Two lines in the data below mark the range: the one with "--output ../robot_fdc.owl" and the one with "All output files". Return both, along with every line between them, exactly.

--- START ---

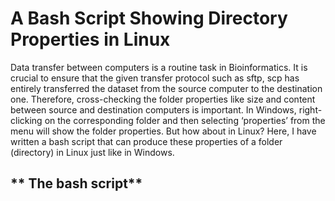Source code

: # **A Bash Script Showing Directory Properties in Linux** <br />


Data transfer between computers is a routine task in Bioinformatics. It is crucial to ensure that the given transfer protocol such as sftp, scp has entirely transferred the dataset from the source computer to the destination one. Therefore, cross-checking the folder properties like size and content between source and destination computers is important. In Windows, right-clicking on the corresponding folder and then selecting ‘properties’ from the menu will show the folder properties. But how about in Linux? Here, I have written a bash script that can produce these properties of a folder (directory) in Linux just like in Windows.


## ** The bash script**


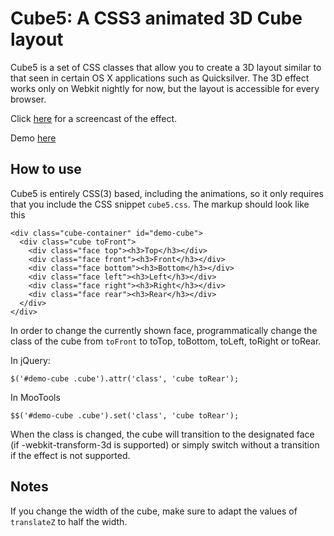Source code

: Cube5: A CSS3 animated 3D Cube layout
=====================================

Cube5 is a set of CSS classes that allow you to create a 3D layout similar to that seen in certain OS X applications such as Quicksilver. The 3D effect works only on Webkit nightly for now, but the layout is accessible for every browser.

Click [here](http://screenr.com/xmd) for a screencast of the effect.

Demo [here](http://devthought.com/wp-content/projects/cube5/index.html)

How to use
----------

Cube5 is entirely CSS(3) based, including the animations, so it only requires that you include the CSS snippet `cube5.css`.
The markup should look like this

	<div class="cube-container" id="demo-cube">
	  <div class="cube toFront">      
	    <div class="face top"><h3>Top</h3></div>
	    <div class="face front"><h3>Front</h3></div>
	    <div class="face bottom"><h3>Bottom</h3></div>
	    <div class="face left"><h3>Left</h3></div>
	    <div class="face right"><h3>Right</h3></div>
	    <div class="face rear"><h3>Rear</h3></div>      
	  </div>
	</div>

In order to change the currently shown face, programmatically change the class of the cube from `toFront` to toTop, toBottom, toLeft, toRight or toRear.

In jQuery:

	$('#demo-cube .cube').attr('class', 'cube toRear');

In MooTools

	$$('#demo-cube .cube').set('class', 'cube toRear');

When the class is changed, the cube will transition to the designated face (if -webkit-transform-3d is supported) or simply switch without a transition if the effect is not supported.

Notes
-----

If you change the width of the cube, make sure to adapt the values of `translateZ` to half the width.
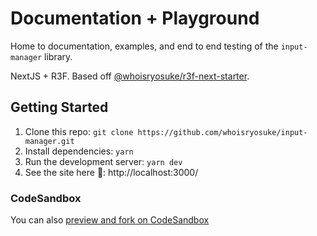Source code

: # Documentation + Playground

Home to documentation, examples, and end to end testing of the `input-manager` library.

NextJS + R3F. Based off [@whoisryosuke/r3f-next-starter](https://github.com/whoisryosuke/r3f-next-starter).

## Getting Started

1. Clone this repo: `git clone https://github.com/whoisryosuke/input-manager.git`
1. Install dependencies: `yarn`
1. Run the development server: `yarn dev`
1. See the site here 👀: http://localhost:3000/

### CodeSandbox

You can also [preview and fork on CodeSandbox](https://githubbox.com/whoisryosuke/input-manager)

--- END ---
--- START ---

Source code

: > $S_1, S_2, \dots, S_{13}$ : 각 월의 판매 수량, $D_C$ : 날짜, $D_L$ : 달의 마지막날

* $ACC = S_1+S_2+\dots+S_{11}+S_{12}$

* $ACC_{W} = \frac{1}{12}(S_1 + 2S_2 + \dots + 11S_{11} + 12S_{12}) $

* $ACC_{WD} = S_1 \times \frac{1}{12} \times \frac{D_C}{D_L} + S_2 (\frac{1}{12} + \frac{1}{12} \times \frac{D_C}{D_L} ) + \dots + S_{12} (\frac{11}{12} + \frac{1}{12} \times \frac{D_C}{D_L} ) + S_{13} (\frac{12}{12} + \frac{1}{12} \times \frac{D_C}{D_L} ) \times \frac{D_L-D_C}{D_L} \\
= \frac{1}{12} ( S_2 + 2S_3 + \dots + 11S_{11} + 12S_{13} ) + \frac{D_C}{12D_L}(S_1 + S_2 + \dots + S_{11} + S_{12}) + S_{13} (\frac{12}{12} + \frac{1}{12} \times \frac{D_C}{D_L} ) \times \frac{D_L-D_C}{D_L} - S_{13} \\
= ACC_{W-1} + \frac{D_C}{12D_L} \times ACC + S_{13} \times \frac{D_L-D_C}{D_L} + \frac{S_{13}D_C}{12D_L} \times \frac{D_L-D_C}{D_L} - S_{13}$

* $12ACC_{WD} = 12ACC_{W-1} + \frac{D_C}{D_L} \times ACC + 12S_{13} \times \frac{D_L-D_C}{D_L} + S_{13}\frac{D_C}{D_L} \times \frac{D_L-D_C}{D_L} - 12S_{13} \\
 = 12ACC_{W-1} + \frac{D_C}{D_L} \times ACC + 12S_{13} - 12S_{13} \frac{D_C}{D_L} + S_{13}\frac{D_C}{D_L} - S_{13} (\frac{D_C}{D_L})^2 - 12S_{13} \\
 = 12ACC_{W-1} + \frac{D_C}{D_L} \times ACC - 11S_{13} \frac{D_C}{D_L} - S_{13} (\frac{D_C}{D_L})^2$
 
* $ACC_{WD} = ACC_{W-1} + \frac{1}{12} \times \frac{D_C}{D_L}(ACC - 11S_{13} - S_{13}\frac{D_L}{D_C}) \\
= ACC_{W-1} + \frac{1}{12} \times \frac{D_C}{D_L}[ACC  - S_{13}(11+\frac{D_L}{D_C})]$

--- END ---
--- START ---

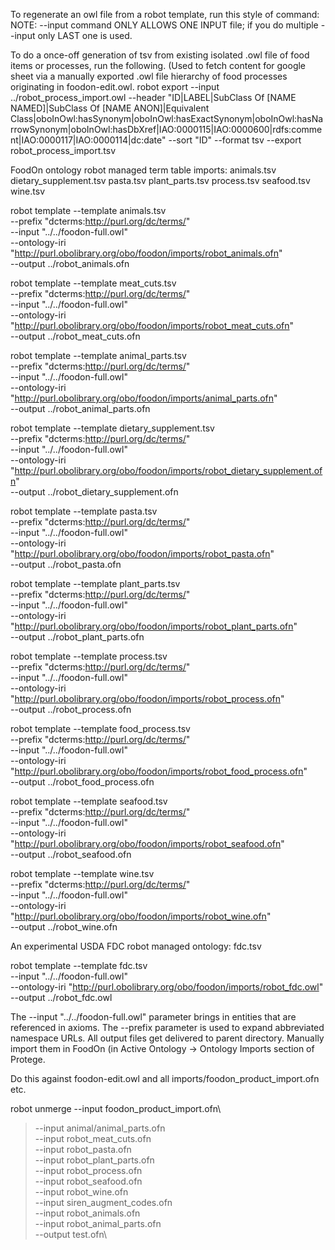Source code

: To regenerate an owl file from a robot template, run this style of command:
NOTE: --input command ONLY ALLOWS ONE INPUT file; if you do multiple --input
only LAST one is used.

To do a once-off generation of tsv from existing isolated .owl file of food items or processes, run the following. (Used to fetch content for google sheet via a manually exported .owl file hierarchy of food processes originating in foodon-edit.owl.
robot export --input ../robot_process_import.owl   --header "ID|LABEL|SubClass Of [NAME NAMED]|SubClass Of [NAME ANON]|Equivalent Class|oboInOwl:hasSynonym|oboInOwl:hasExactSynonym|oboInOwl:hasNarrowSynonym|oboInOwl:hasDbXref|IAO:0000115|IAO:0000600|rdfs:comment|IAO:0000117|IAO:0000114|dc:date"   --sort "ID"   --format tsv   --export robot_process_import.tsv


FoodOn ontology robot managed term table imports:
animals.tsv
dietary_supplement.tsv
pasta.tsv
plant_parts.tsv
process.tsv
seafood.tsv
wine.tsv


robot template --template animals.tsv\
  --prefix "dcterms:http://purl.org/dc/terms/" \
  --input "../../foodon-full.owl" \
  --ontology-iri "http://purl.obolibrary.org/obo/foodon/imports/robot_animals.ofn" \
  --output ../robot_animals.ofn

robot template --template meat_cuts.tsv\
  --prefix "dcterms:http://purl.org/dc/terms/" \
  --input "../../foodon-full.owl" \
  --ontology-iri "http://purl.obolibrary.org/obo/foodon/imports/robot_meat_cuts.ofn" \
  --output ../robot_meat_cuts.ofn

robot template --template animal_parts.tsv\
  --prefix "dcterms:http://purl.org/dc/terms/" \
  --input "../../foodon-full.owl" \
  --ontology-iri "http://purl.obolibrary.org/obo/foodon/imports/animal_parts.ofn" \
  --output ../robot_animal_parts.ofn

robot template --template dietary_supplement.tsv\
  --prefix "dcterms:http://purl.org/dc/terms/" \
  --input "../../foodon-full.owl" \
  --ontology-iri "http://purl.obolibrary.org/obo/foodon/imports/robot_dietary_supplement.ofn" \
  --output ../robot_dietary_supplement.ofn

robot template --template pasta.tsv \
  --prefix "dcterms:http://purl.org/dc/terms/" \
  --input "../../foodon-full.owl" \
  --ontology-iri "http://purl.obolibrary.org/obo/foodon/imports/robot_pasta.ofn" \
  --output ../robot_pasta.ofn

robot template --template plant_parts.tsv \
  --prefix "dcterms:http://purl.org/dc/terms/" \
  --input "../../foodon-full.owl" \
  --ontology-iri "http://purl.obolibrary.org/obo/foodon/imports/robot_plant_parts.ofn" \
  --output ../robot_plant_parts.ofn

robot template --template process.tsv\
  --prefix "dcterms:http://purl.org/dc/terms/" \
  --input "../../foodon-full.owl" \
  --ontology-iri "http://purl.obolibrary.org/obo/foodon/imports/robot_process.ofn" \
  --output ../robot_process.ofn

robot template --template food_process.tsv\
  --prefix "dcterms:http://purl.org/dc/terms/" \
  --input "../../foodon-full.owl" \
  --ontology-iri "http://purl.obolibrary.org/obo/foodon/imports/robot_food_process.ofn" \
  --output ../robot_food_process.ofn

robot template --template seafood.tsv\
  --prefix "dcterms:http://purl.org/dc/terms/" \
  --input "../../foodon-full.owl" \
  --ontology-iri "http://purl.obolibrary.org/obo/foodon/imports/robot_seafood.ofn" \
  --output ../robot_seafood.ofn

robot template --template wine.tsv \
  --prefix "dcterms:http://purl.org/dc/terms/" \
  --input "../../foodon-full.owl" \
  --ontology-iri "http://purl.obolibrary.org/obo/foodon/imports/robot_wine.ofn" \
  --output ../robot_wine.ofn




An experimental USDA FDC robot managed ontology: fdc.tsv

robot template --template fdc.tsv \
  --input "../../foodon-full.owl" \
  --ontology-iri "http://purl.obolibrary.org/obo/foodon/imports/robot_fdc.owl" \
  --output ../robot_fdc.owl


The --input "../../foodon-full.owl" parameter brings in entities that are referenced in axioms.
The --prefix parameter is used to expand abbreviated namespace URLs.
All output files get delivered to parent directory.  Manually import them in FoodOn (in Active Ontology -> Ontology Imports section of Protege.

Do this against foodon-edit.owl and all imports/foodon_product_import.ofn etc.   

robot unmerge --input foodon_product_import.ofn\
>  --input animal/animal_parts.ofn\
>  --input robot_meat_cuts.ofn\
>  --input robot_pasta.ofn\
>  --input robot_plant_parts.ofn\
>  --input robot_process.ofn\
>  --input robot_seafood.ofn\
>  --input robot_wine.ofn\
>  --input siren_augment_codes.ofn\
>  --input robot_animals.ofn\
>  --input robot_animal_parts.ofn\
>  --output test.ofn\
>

--- END ---

:: Response for this exercise ::
  --output ../robot_fdc.owl


The --input "../../foodon-full.owl" parameter brings in entities that are referenced in axioms.
The --prefix parameter is used to expand abbreviated namespace URLs.
All output files get delivered to parent directory.  Manually import them in FoodOn (in Active Ontology -> Ontology Imports section of Protege.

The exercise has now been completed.